Implied bounds
6 July 2014
I am on vacation for a few weeks. I wanted to take some time to jot down an idea that’s been bouncing around in my head. I plan to submit an RFC at some point on this topic, but not yet, so I thought I’d start out by writing a blog post. Also, my poor blog has been neglected for some time. Consider this a draft RFC. Some important details about references are omitted and will come in a follow-up blog post.
The high-level summary of the idea is that we will take advantage of
bounds declared in type declarations to avoid repetition in fn
and
impl
declarations.
Summary and motivation
Recent RFCs have introduced the ability to declare bounds within type
declarations. For example, a HashMap
type might be defined as
follows:
struct HashMap<K:Hash,V> { ... }
trait Hash : Eq { ... }
These type declarations indicate that every hashmap is parameterized
by a key type K
and a value type V
. Furthermore, K
must be a
hashable type. (The trait definition for Hash
, meanwhile, indicates
that every hashable type must also be equatable.)

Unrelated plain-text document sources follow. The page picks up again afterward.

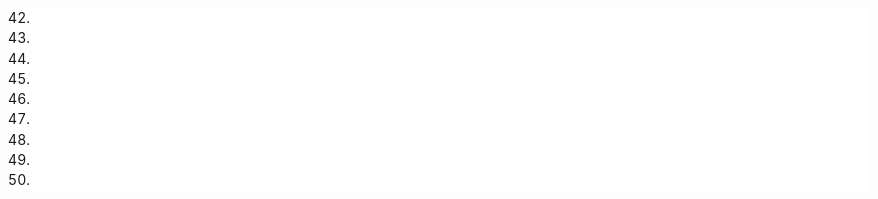



42.








43.








44.








45.








46.









47.








48.









49.








50.





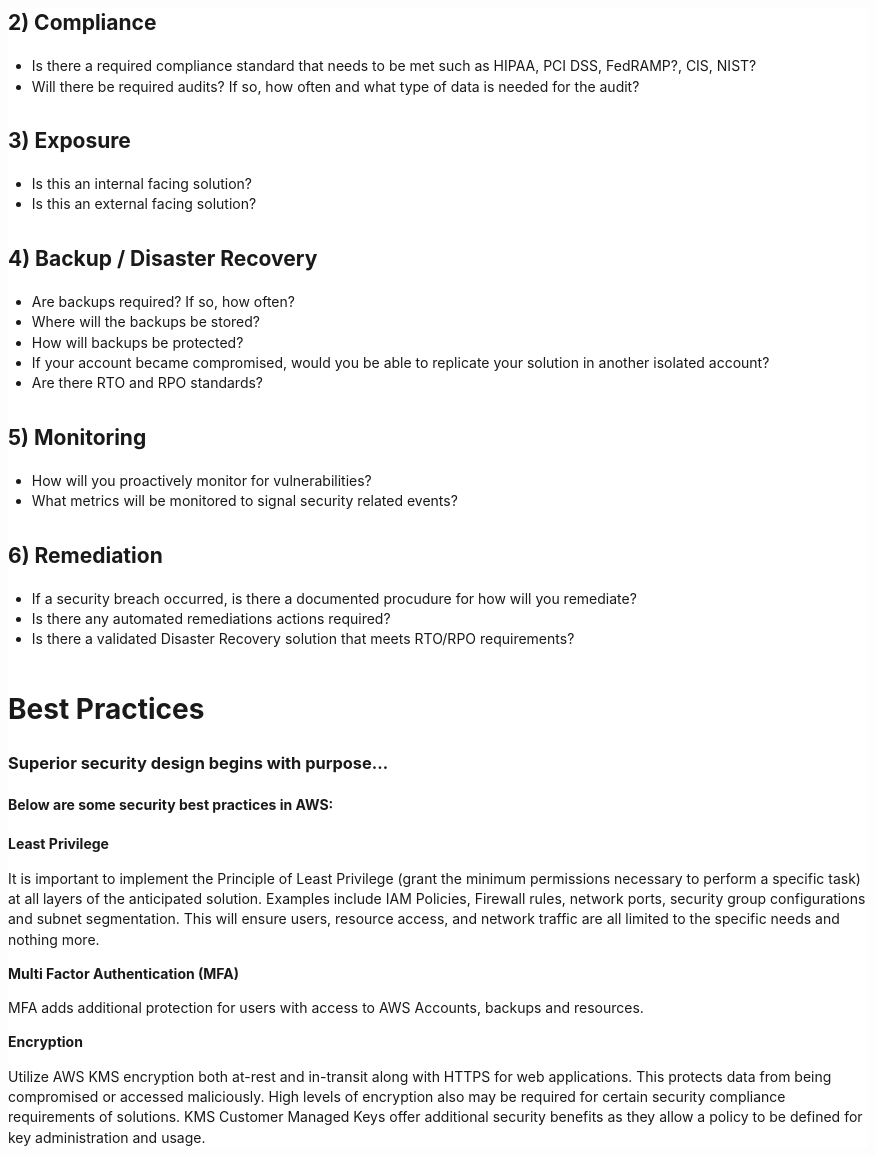 ## 2) Compliance
- Is there a required compliance standard that needs to be met such as HIPAA, PCI DSS, FedRAMP?, CIS, NIST?
- Will there be required audits? If so, how often and what type of data is needed for the audit?

## 3) Exposure
- Is this an internal facing solution?
- Is this an external facing solution?

## 4) Backup / Disaster Recovery
- Are backups required? If so, how often?
- Where will the backups be stored?
- How will backups be protected?
- If your account became compromised, would you be able to replicate your solution in another isolated account?
- Are there RTO and RPO standards?

## 5) Monitoring
- How will you proactively monitor for vulnerabilities?
- What metrics will be monitored to signal security related events?

## 6) Remediation
- If a security breach occurred, is there a documented procudure for how will you remediate?
- Is there any automated remediations actions required?
- Is there a validated Disaster Recovery solution that meets RTO/RPO requirements?

# Best Practices

### Superior security design begins with purpose…

#### Below are some security best practices in AWS:

**Least Privilege**
 
It is important to implement the Principle of Least Privilege (grant the minimum permissions necessary to perform a specific task) at all layers of the anticipated solution. Examples include IAM Policies, Firewall rules, network ports, security group configurations and subnet segmentation. This will ensure users, resource access, and network traffic are all limited to the specific needs and nothing more. 

**Multi Factor Authentication (MFA)**

MFA adds additional protection for users with access to AWS Accounts, backups and resources. 

**Encryption**

Utilize AWS KMS encryption both at-rest and in-transit along with HTTPS for web applications. This protects data from being compromised or accessed maliciously. High levels of encryption also may be required for certain security compliance requirements of solutions. KMS Customer Managed Keys offer additional security benefits as they allow a policy to be defined for key administration and usage.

Currently, the intention with these bounds is that every time the user
writes HashMap<SomeKey,SomeValue>
, the compiler will run off and
verify that, indeed, SomeKey
implements the trait Hash
. (Which in
turn implies that SomeKey
implements Eq
.)
This RFC introduces a slight twist to this idea. For the types of
function parameters as well as the self types of impls, we will not
verify their bounds immediately, but rather attach those bounds as
[where clauses][where] on the fn
. This shifts the responsibility for
proving the bounds are satisfied onto the fn’s caller; in turn, it
allows the fn to assume that the bounds are satisfied. The net
result is that you don’t have to write as many duplicate bounds.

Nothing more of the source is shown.